Automatic Traffic Sign, Animal Detection, and Recognition Using YOLOv8n to Avoid Human-Animal Road Conflicts

R. Rajesh1,*,Email

P. V. Manivannan1,*,Email

1Department of Mechanical Engineering. Indian Institute of Technology Madras, Chennai, Tamil Nadu, 600036, India

Abstract

This study presents a deep learning-based solution to mitigate human-animal conflicts on the road, utilizing YOLOv8n for Automatic Traffic Sign, Animal Detection, and Recognition (ATSADR). In addition, this study introduces a custom dataset that includes Indian traffic signs and animal images (i.e., monkey and deer) collected from the Indian Institute of Technology Madras (IITM) campus. Furthermore, the collected dataset is used to train the YOLOv8n model (with and without pre-trained weights).

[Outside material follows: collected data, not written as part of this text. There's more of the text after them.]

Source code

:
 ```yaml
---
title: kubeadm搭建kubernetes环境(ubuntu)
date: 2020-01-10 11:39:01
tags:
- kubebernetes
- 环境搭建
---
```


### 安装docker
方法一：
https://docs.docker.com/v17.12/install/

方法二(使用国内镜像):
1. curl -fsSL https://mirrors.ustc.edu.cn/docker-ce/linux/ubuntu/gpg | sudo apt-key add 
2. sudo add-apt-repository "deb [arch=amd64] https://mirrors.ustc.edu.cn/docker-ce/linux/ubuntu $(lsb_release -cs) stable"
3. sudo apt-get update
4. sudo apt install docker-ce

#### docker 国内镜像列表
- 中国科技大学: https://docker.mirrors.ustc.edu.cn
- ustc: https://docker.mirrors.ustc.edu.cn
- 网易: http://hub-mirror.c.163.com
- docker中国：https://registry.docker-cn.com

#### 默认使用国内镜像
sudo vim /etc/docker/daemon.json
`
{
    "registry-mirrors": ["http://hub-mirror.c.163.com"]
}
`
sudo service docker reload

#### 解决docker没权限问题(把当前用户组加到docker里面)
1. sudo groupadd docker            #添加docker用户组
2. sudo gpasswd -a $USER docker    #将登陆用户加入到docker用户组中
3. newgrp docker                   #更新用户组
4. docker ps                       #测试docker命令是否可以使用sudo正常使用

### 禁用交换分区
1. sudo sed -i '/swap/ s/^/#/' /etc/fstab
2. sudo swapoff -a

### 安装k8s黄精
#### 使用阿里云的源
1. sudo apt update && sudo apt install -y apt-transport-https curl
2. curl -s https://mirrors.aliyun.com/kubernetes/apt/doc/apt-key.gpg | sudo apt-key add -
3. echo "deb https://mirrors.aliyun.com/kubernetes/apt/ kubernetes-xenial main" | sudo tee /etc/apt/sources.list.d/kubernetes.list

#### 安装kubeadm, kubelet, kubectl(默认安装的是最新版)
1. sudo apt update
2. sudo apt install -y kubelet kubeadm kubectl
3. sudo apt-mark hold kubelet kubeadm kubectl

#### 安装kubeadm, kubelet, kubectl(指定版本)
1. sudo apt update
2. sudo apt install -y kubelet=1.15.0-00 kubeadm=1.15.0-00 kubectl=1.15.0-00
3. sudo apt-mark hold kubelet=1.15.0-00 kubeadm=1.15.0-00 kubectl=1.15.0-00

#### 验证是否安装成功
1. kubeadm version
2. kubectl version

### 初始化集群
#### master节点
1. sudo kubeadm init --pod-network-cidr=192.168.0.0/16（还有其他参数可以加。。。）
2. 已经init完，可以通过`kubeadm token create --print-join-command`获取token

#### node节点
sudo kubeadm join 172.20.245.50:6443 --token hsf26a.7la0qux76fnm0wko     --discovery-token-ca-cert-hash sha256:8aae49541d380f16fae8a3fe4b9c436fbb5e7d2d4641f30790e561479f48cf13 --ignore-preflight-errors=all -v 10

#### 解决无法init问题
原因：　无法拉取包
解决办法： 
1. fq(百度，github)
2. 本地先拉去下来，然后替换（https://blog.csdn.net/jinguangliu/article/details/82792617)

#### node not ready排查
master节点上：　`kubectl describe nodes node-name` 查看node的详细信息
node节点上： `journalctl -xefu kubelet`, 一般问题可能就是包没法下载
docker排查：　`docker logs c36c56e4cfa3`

A detailed comparative analysis of the performance metrics such as: recall, mean Average Precision (mAP), accuracy, precision, F1-Score, and computational efficiency has been performed to select the most suitable model for the specified task. Real-time testing has been conducted to demonstrate the practical performance of the chosen model. The findings signify the efficacy of the trained YOLOv8n model in real-time scenarios, showing promising solutions for addressing human-animal roads conflicts. The trained model achieved a mAP of 73.7% and an average accuracy of 99.3%. The present work holds great potential to help prevent road accidents involving animals (deer and monkeys), and if trained with different animal datasets, the YOLOv8n model will offer a proactive solution to mitigate human-animal conflicts, ultimately enhancing the overall safety of both drivers and wildlife.